> Exercise brief: Copy out all lines in the material below that contain the string "pipeline".

> Study material:
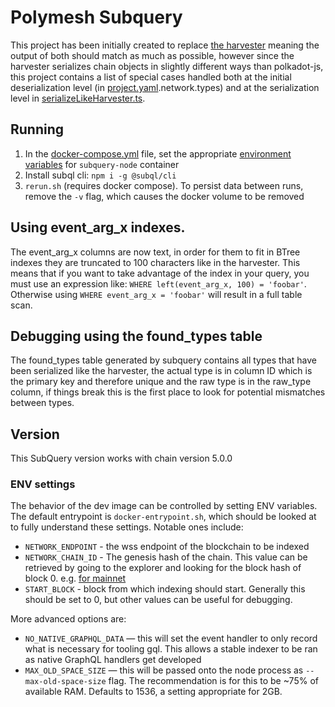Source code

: # Polymesh Subquery

This project has been initially created to replace [the harvester](https://github.com/PolymathNetwork/polkascan-pre-harvester) meaning the output of both should match as much as possible, however since the harvester serializes chain objects in slightly different ways than polkadot-js, this project contains a list of special cases handled both at the initial deserialization level (in [project.yaml](project.yaml).network.types) and at the serialization level in [serializeLikeHarvester.ts](src/mappings/serializeLikeHarvester.ts).

## Running

1. In the [docker-compose.yml](docker-compose.yml) file, set the appropriate [environment variables](#env-settings) for `subquery-node` container
2. Install subql cli: `npm i -g @subql/cli`
3. `rerun.sh` (requires docker compose). To persist data between runs, remove the `-v` flag, which causes the docker volume to be removed

## Using event_arg_x indexes.

The event_arg_x columns are now text, in order for them to fit in BTree indexes they are truncated to 100 characters like in the harvester.
This means that if you want to take advantage of the index in your query, you must use an expression like: `WHERE left(event_arg_x, 100) = 'foobar'`.
Otherwise using `WHERE event_arg_x = 'foobar'` will result in a full table scan.

## Debugging using the found_types table

The found_types table generated by subquery contains all types that have been serialized like the harvester, the actual type is in column ID which is the primary key and therefore unique and the raw type is in the raw_type column, if things break this is the first place to look for potential mismatches between types.

## Version

This SubQuery version works with chain version 5.0.0

### ENV settings

The behavior of the dev image can be controlled by setting ENV variables. The default entrypoint is `docker-entrypoint.sh`, which should be looked at to fully understand these settings. Notable ones include:

- `NETWORK_ENDPOINT` - the wss endpoint of the blockchain to be indexed
- `NETWORK_CHAIN_ID` - The genesis hash of the chain. This value can be retrieved by going to the explorer and looking for the block hash of block 0. e.g. [for mainnet](https://mainnet-app.polymesh.network/#/explorer/query/0)
- `START_BLOCK` - block from which indexing should start. Generally this should be set to 0, but other values can be useful for debugging.

More advanced options are:

- `NO_NATIVE_GRAPHQL_DATA` — this will set the event handler to only record what is necessary for tooling gql. This allows a stable indexer to be ran as native GraphQL handlers get developed
- `MAX_OLD_SPACE_SIZE` — this will be passed onto the node process as `--max-old-space-size` flag. The recommendation is for this to be ~75% of available RAM. Defaults to 1536, a setting appropriate for 2GB.
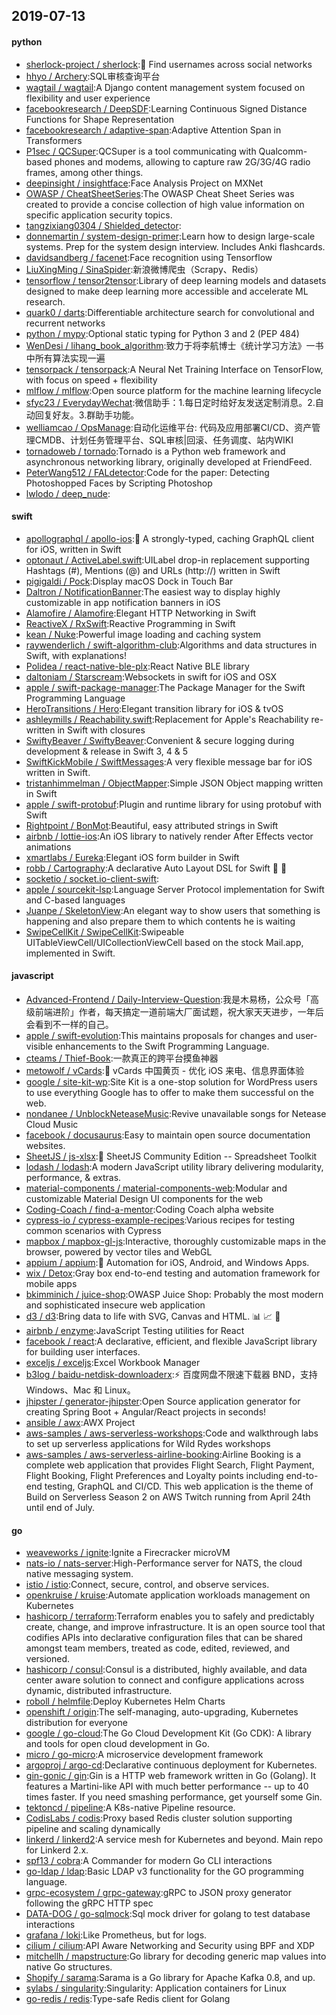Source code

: ## 2019-07-13

#### python
* [sherlock-project / sherlock](https://github.com/sherlock-project/sherlock):🔎
Find usernames across social networks
* [hhyo / Archery](https://github.com/hhyo/Archery):SQL审核查询平台
* [wagtail / wagtail](https://github.com/wagtail/wagtail):A Django content management system focused on flexibility and user experience
* [facebookresearch / DeepSDF](https://github.com/facebookresearch/DeepSDF):Learning Continuous Signed Distance Functions for Shape Representation
* [facebookresearch / adaptive-span](https://github.com/facebookresearch/adaptive-span):Adaptive Attention Span in Transformers
* [P1sec / QCSuper](https://github.com/P1sec/QCSuper):QCSuper is a tool communicating with Qualcomm-based phones and modems, allowing to capture raw 2G/3G/4G radio frames, among other things.
* [deepinsight / insightface](https://github.com/deepinsight/insightface):Face Analysis Project on MXNet
* [OWASP / CheatSheetSeries](https://github.com/OWASP/CheatSheetSeries):The OWASP Cheat Sheet Series was created to provide a concise collection of high value information on specific application security topics.
* [tangzixiang0304 / Shielded_detector](https://github.com/tangzixiang0304/Shielded_detector):
* [donnemartin / system-design-primer](https://github.com/donnemartin/system-design-primer):Learn how to design large-scale systems. Prep for the system design interview. Includes Anki flashcards.
* [davidsandberg / facenet](https://github.com/davidsandberg/facenet):Face recognition using Tensorflow
* [LiuXingMing / SinaSpider](https://github.com/LiuXingMing/SinaSpider):新浪微博爬虫（Scrapy、Redis）
* [tensorflow / tensor2tensor](https://github.com/tensorflow/tensor2tensor):Library of deep learning models and datasets designed to make deep learning more accessible and accelerate ML research.
* [quark0 / darts](https://github.com/quark0/darts):Differentiable architecture search for convolutional and recurrent networks
* [python / mypy](https://github.com/python/mypy):Optional static typing for Python 3 and 2 (PEP 484)
* [WenDesi / lihang_book_algorithm](https://github.com/WenDesi/lihang_book_algorithm):致力于将李航博士《统计学习方法》一书中所有算法实现一遍
* [tensorpack / tensorpack](https://github.com/tensorpack/tensorpack):A Neural Net Training Interface on TensorFlow, with focus on speed + flexibility
* [mlflow / mlflow](https://github.com/mlflow/mlflow):Open source platform for the machine learning lifecycle
* [sfyc23 / EverydayWechat](https://github.com/sfyc23/EverydayWechat):微信助手：1.每日定时给好友发送定制消息。2.自动回复好友。3.群助手功能。
* [welliamcao / OpsManage](https://github.com/welliamcao/OpsManage):自动化运维平台: 代码及应用部署CI/CD、资产管理CMDB、计划任务管理平台、SQL审核|回滚、任务调度、站内WIKI
* [tornadoweb / tornado](https://github.com/tornadoweb/tornado):Tornado is a Python web framework and asynchronous networking library, originally developed at FriendFeed.
* [PeterWang512 / FALdetector](https://github.com/PeterWang512/FALdetector):Code for the paper: Detecting Photoshopped Faces by Scripting Photoshop
* [lwlodo / deep_nude](https://github.com/lwlodo/deep_nude):

#### swift
* [apollographql / apollo-ios](https://github.com/apollographql/apollo-ios):📱
A strongly-typed, caching GraphQL client for iOS, written in Swift
* [optonaut / ActiveLabel.swift](https://github.com/optonaut/ActiveLabel.swift):UILabel drop-in replacement supporting Hashtags (#), Mentions (@) and URLs (http://) written in Swift
* [pigigaldi / Pock](https://github.com/pigigaldi/Pock):Display macOS Dock in Touch Bar
* [Daltron / NotificationBanner](https://github.com/Daltron/NotificationBanner):The easiest way to display highly customizable in app notification banners in iOS
* [Alamofire / Alamofire](https://github.com/Alamofire/Alamofire):Elegant HTTP Networking in Swift
* [ReactiveX / RxSwift](https://github.com/ReactiveX/RxSwift):Reactive Programming in Swift
* [kean / Nuke](https://github.com/kean/Nuke):Powerful image loading and caching system
* [raywenderlich / swift-algorithm-club](https://github.com/raywenderlich/swift-algorithm-club):Algorithms and data structures in Swift, with explanations!
* [Polidea / react-native-ble-plx](https://github.com/Polidea/react-native-ble-plx):React Native BLE library
* [daltoniam / Starscream](https://github.com/daltoniam/Starscream):Websockets in swift for iOS and OSX
* [apple / swift-package-manager](https://github.com/apple/swift-package-manager):The Package Manager for the Swift Programming Language
* [HeroTransitions / Hero](https://github.com/HeroTransitions/Hero):Elegant transition library for iOS & tvOS
* [ashleymills / Reachability.swift](https://github.com/ashleymills/Reachability.swift):Replacement for Apple's Reachability re-written in Swift with closures
* [SwiftyBeaver / SwiftyBeaver](https://github.com/SwiftyBeaver/SwiftyBeaver):Convenient & secure logging during development & release in Swift 3, 4 & 5
* [SwiftKickMobile / SwiftMessages](https://github.com/SwiftKickMobile/SwiftMessages):A very flexible message bar for iOS written in Swift.
* [tristanhimmelman / ObjectMapper](https://github.com/tristanhimmelman/ObjectMapper):Simple JSON Object mapping written in Swift
* [apple / swift-protobuf](https://github.com/apple/swift-protobuf):Plugin and runtime library for using protobuf with Swift
* [Rightpoint / BonMot](https://github.com/Rightpoint/BonMot):Beautiful, easy attributed strings in Swift
* [airbnb / lottie-ios](https://github.com/airbnb/lottie-ios):An iOS library to natively render After Effects vector animations
* [xmartlabs / Eureka](https://github.com/xmartlabs/Eureka):Elegant iOS form builder in Swift
* [robb / Cartography](https://github.com/robb/Cartography):A declarative Auto Layout DSL for Swift
📱
📐
* [socketio / socket.io-client-swift](https://github.com/socketio/socket.io-client-swift):
* [apple / sourcekit-lsp](https://github.com/apple/sourcekit-lsp):Language Server Protocol implementation for Swift and C-based languages
* [Juanpe / SkeletonView](https://github.com/Juanpe/SkeletonView):An elegant way to show users that something is happening and also prepare them to which contents he is waiting
* [SwipeCellKit / SwipeCellKit](https://github.com/SwipeCellKit/SwipeCellKit):Swipeable UITableViewCell/UICollectionViewCell based on the stock Mail.app, implemented in Swift.

#### javascript
* [Advanced-Frontend / Daily-Interview-Question](https://github.com/Advanced-Frontend/Daily-Interview-Question):我是木易杨，公众号「高级前端进阶」作者，每天搞定一道前端大厂面试题，祝大家天天进步，一年后会看到不一样的自己。
* [apple / swift-evolution](https://github.com/apple/swift-evolution):This maintains proposals for changes and user-visible enhancements to the Swift Programming Language.
* [cteams / Thief-Book](https://github.com/cteams/Thief-Book):一款真正的跨平台摸鱼神器
* [metowolf / vCards](https://github.com/metowolf/vCards):📡️
vCards 中国黄页 - 优化 iOS 来电、信息界面体验
* [google / site-kit-wp](https://github.com/google/site-kit-wp):Site Kit is a one-stop solution for WordPress users to use everything Google has to offer to make them successful on the web.
* [nondanee / UnblockNeteaseMusic](https://github.com/nondanee/UnblockNeteaseMusic):Revive unavailable songs for Netease Cloud Music
* [facebook / docusaurus](https://github.com/facebook/docusaurus):Easy to maintain open source documentation websites.
* [SheetJS / js-xlsx](https://github.com/SheetJS/js-xlsx):📗
SheetJS Community Edition -- Spreadsheet Toolkit
* [lodash / lodash](https://github.com/lodash/lodash):A modern JavaScript utility library delivering modularity, performance, & extras.
* [material-components / material-components-web](https://github.com/material-components/material-components-web):Modular and customizable Material Design UI components for the web
* [Coding-Coach / find-a-mentor](https://github.com/Coding-Coach/find-a-mentor):Coding Coach alpha website
* [cypress-io / cypress-example-recipes](https://github.com/cypress-io/cypress-example-recipes):Various recipes for testing common scenarios with Cypress
* [mapbox / mapbox-gl-js](https://github.com/mapbox/mapbox-gl-js):Interactive, thoroughly customizable maps in the browser, powered by vector tiles and WebGL
* [appium / appium](https://github.com/appium/appium):📱
Automation for iOS, Android, and Windows Apps.
* [wix / Detox](https://github.com/wix/Detox):Gray box end-to-end testing and automation framework for mobile apps
* [bkimminich / juice-shop](https://github.com/bkimminich/juice-shop):OWASP Juice Shop: Probably the most modern and sophisticated insecure web application
* [d3 / d3](https://github.com/d3/d3):Bring data to life with SVG, Canvas and HTML.
📊
📈
🎉
* [airbnb / enzyme](https://github.com/airbnb/enzyme):JavaScript Testing utilities for React
* [facebook / react](https://github.com/facebook/react):A declarative, efficient, and flexible JavaScript library for building user interfaces.
* [exceljs / exceljs](https://github.com/exceljs/exceljs):Excel Workbook Manager
* [b3log / baidu-netdisk-downloaderx](https://github.com/b3log/baidu-netdisk-downloaderx):⚡️
百度网盘不限速下载器 BND，支持 Windows、Mac 和 Linux。
* [jhipster / generator-jhipster](https://github.com/jhipster/generator-jhipster):Open Source application generator for creating Spring Boot + Angular/React projects in seconds!
* [ansible / awx](https://github.com/ansible/awx):AWX Project
* [aws-samples / aws-serverless-workshops](https://github.com/aws-samples/aws-serverless-workshops):Code and walkthrough labs to set up serverless applications for Wild Rydes workshops
* [aws-samples / aws-serverless-airline-booking](https://github.com/aws-samples/aws-serverless-airline-booking):Airline Booking is a complete web application that provides Flight Search, Flight Payment, Flight Booking, Flight Preferences and Loyalty points including end-to-end testing, GraphQL and CI/CD. This web application is the theme of Build on Serverless Season 2 on AWS Twitch running from April 24th until end of July.

#### go
* [weaveworks / ignite](https://github.com/weaveworks/ignite):Ignite a Firecracker microVM
* [nats-io / nats-server](https://github.com/nats-io/nats-server):High-Performance server for NATS, the cloud native messaging system.
* [istio / istio](https://github.com/istio/istio):Connect, secure, control, and observe services.
* [openkruise / kruise](https://github.com/openkruise/kruise):Automate application workloads management on Kubernetes
* [hashicorp / terraform](https://github.com/hashicorp/terraform):Terraform enables you to safely and predictably create, change, and improve infrastructure. It is an open source tool that codifies APIs into declarative configuration files that can be shared amongst team members, treated as code, edited, reviewed, and versioned.
* [hashicorp / consul](https://github.com/hashicorp/consul):Consul is a distributed, highly available, and data center aware solution to connect and configure applications across dynamic, distributed infrastructure.
* [roboll / helmfile](https://github.com/roboll/helmfile):Deploy Kubernetes Helm Charts
* [openshift / origin](https://github.com/openshift/origin):The self-managing, auto-upgrading, Kubernetes distribution for everyone
* [google / go-cloud](https://github.com/google/go-cloud):The Go Cloud Development Kit (Go CDK): A library and tools for open cloud development in Go.
* [micro / go-micro](https://github.com/micro/go-micro):A microservice development framework
* [argoproj / argo-cd](https://github.com/argoproj/argo-cd):Declarative continuous deployment for Kubernetes.
* [gin-gonic / gin](https://github.com/gin-gonic/gin):Gin is a HTTP web framework written in Go (Golang). It features a Martini-like API with much better performance -- up to 40 times faster. If you need smashing performance, get yourself some Gin.
* [tektoncd / pipeline](https://github.com/tektoncd/pipeline):A K8s-native Pipeline resource.
* [CodisLabs / codis](https://github.com/CodisLabs/codis):Proxy based Redis cluster solution supporting pipeline and scaling dynamically
* [linkerd / linkerd2](https://github.com/linkerd/linkerd2):A service mesh for Kubernetes and beyond. Main repo for Linkerd 2.x.
* [spf13 / cobra](https://github.com/spf13/cobra):A Commander for modern Go CLI interactions
* [go-ldap / ldap](https://github.com/go-ldap/ldap):Basic LDAP v3 functionality for the GO programming language.
* [grpc-ecosystem / grpc-gateway](https://github.com/grpc-ecosystem/grpc-gateway):gRPC to JSON proxy generator following the gRPC HTTP spec
* [DATA-DOG / go-sqlmock](https://github.com/DATA-DOG/go-sqlmock):Sql mock driver for golang to test database interactions
* [grafana / loki](https://github.com/grafana/loki):Like Prometheus, but for logs.
* [cilium / cilium](https://github.com/cilium/cilium):API Aware Networking and Security using BPF and XDP
* [mitchellh / mapstructure](https://github.com/mitchellh/mapstructure):Go library for decoding generic map values into native Go structures.
* [Shopify / sarama](https://github.com/Shopify/sarama):Sarama is a Go library for Apache Kafka 0.8, and up.
* [sylabs / singularity](https://github.com/sylabs/singularity):Singularity: Application containers for Linux
* [go-redis / redis](https://github.com/go-redis/redis):Type-safe Redis client for Golang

> Your response:
* [tektoncd / pipeline](https://github.com/tektoncd/pipeline):A K8s-native Pipeline resource.
* [CodisLabs / codis](https://github.com/CodisLabs/codis):Proxy based Redis cluster solution supporting pipeline and scaling dynamically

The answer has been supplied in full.